Wobei sich die Klagen bei der dritten Auflage der Viessmann Tour de Ski in Grenzen halten. Beim Distanzrennen in Oberhof mussten Axel Teichmann und insbesondere Claudia Nystad auf zu „spitzen“ Skiern antreten, anschließend verkniff sich die Oberwiesenthalerin jeden Hinweis auf ihr Material, Teichmann sprach lediglich von „nicht ganz optimalen Skiern“.

In der Wachshütte raufte man sich derweil die nicht in jedem Falle mehr üppig vorhandenen Haare und gelobte Besserung. Und die trat spätestens beim Klassiker in Nove Mesto ein, als Teichmann und sein Technikbetreuer Max Achatz kurz vor dem Start noch einmal nachbesserten. Mit Erfolg! Im Gegensatz zu Oberhof – dort hatte das Material im Rennverlauf immer mehr nachgegeben – wurde diesmal der Ski von Runde zu Runde besser.

In der Wachskabine nahm man dies zwar erfreut zur Kenntnis, für Begeisterungsstürme blieb jedoch keine Zeit, denn im unmittelbaren Anschluss an den Lauf der Herren folgte das Damenrennen. Und weil bei der Viessmann Tour de Ski in diesem Winter sowohl am letzten Tag des alten, als auch am ersten Tag des neuen Jahres Wettbewerbe auf dem Programm standen, war auch nach dem dritten Etappensieg an eine ausgiebige Party nicht zu denken.

Vielmehr wurde noch bis in die Abendstunden des Silvestertages am Material geschraubt, am frühen Neujahrsmorgen begannen die Skitests für den Tag. Und nach dem letzten Sprint von Nove Mesto hieß es für die Bellmann-Crew: Einpacken und noch in der Nacht die rund 800 Kilometer nach Val di Fiemme fahren. Mit Sack und Pack, hunderten Paar Skiern und all dem, was nötig ist, um auch im Fleimstal wieder ordentliches Material zur Verfügung stellen zu können.

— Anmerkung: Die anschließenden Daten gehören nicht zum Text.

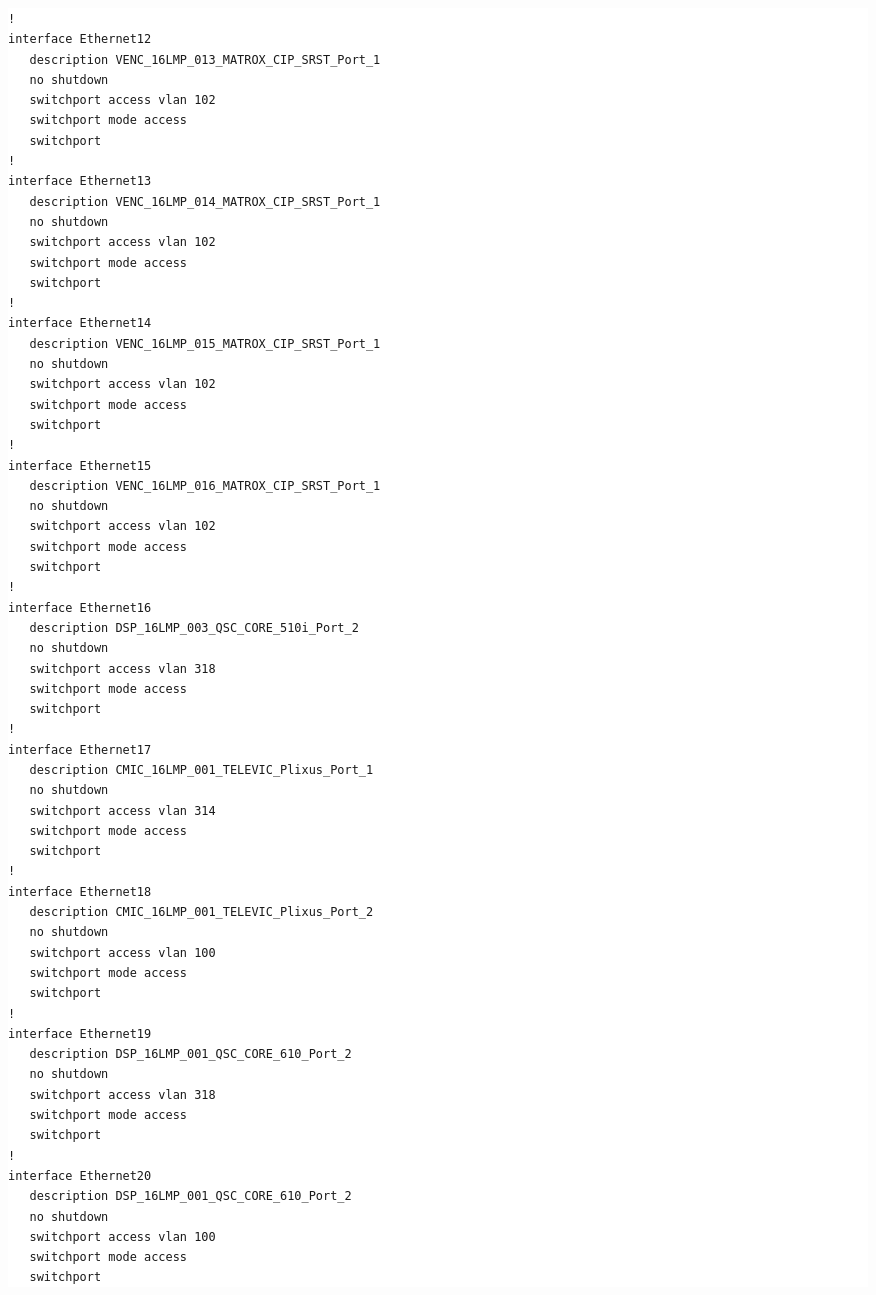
 ```eos
!
interface Ethernet12
   description VENC_16LMP_013_MATROX_CIP_SRST_Port_1
   no shutdown
   switchport access vlan 102
   switchport mode access
   switchport
!
interface Ethernet13
   description VENC_16LMP_014_MATROX_CIP_SRST_Port_1
   no shutdown
   switchport access vlan 102
   switchport mode access
   switchport
!
interface Ethernet14
   description VENC_16LMP_015_MATROX_CIP_SRST_Port_1
   no shutdown
   switchport access vlan 102
   switchport mode access
   switchport
!
interface Ethernet15
   description VENC_16LMP_016_MATROX_CIP_SRST_Port_1
   no shutdown
   switchport access vlan 102
   switchport mode access
   switchport
!
interface Ethernet16
   description DSP_16LMP_003_QSC_CORE_510i_Port_2
   no shutdown
   switchport access vlan 318
   switchport mode access
   switchport
!
interface Ethernet17
   description CMIC_16LMP_001_TELEVIC_Plixus_Port_1
   no shutdown
   switchport access vlan 314
   switchport mode access
   switchport
!
interface Ethernet18
   description CMIC_16LMP_001_TELEVIC_Plixus_Port_2
   no shutdown
   switchport access vlan 100
   switchport mode access
   switchport
!
interface Ethernet19
   description DSP_16LMP_001_QSC_CORE_610_Port_2
   no shutdown
   switchport access vlan 318
   switchport mode access
   switchport
!
interface Ethernet20
   description DSP_16LMP_001_QSC_CORE_610_Port_2
   no shutdown
   switchport access vlan 100
   switchport mode access
   switchport
```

Und so spielen die von Tobias Angerer auch schon mal als „Zauberkünstler“ bezeichneten DSV-Techniker mit dem Team bei der diesjährigen Viessmann Tour de Ski auch noch Hase und Igel. Denn wo immer die Athleten in den Skistadien auftauchen – die Jungs in der Wachskabine sind schon da.